In the entries below, find the line with "- [ ] Comprehensive test coverage" and the line with "3.40 sec: 1.09x". Reproduce those two lines and every line between them exactly, and nothing more.

┌──

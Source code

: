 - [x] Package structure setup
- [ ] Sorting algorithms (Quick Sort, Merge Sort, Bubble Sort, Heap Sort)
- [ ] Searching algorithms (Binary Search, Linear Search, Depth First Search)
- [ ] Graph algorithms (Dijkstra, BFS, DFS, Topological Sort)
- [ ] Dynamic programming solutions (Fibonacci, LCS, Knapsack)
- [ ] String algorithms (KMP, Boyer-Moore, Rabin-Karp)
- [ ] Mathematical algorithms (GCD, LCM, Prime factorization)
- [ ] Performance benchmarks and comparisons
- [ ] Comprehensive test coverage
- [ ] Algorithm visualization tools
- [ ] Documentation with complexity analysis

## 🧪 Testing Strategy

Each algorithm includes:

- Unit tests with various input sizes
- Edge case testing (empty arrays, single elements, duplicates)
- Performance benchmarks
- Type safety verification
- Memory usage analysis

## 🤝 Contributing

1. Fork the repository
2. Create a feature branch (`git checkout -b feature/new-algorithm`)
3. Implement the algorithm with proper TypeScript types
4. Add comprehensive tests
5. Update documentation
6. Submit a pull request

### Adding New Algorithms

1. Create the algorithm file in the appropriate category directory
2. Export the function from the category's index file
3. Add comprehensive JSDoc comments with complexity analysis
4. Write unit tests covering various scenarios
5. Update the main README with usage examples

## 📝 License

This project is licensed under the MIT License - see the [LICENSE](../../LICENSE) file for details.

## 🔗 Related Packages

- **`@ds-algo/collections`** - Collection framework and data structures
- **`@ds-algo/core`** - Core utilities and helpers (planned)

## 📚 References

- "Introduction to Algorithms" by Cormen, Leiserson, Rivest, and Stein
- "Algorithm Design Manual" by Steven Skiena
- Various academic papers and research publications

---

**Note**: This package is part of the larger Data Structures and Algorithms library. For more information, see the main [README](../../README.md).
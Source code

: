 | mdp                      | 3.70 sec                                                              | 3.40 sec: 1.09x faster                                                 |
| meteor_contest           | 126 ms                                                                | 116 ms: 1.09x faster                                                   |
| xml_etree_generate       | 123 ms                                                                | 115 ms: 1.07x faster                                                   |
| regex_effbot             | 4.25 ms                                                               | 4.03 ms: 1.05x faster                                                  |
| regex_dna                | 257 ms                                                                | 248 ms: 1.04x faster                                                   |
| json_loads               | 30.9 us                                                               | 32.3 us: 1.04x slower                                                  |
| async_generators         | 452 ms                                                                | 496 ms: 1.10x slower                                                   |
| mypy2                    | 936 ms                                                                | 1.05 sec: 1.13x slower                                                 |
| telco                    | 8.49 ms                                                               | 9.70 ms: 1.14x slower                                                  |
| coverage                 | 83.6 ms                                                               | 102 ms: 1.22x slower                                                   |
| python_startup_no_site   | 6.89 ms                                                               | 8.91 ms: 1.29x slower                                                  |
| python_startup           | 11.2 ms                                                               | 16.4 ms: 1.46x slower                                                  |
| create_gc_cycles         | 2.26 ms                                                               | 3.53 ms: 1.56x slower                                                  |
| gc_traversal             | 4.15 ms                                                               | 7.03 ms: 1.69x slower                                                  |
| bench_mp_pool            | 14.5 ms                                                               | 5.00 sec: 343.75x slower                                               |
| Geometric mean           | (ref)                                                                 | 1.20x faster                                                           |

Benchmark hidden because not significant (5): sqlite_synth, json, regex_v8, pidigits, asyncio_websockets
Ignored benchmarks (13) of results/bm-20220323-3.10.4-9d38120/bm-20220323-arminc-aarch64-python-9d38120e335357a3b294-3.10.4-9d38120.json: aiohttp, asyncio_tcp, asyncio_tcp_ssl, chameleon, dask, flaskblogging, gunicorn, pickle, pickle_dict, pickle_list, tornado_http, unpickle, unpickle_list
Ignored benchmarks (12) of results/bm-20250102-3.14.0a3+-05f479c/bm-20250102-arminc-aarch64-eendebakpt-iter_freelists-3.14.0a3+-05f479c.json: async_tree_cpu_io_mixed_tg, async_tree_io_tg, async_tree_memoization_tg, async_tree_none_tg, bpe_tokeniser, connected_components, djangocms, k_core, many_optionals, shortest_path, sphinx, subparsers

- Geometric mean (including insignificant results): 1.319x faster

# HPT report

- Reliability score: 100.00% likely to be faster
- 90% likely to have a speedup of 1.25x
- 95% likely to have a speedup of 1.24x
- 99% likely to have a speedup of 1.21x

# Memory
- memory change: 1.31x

└──

_Result for this task_
- [ ] Comprehensive test coverage
- [ ] Algorithm visualization tools
- [ ] Documentation with complexity analysis

## 🧪 Testing Strategy

Each algorithm includes:

- Unit tests with various input sizes
- Edge case testing (empty arrays, single elements, duplicates)
- Performance benchmarks
- Type safety verification
- Memory usage analysis

## 🤝 Contributing

1. Fork the repository
2. Create a feature branch (`git checkout -b feature/new-algorithm`)
3. Implement the algorithm with proper TypeScript types
4. Add comprehensive tests
5. Update documentation
6. Submit a pull request

### Adding New Algorithms

1. Create the algorithm file in the appropriate category directory
2. Export the function from the category's index file
3. Add comprehensive JSDoc comments with complexity analysis
4. Write unit tests covering various scenarios
5. Update the main README with usage examples

## 📝 License

This project is licensed under the MIT License - see the [LICENSE](../../LICENSE) file for details.

## 🔗 Related Packages

- **`@ds-algo/collections`** - Collection framework and data structures
- **`@ds-algo/core`** - Core utilities and helpers (planned)

## 📚 References

- "Introduction to Algorithms" by Cormen, Leiserson, Rivest, and Stein
- "Algorithm Design Manual" by Steven Skiena
- Various academic papers and research publications

---

**Note**: This package is part of the larger Data Structures and Algorithms library. For more information, see the main [README](../../README.md).
Source code

: | mdp                      | 3.70 sec                                                              | 3.40 sec: 1.09x faster                                                 |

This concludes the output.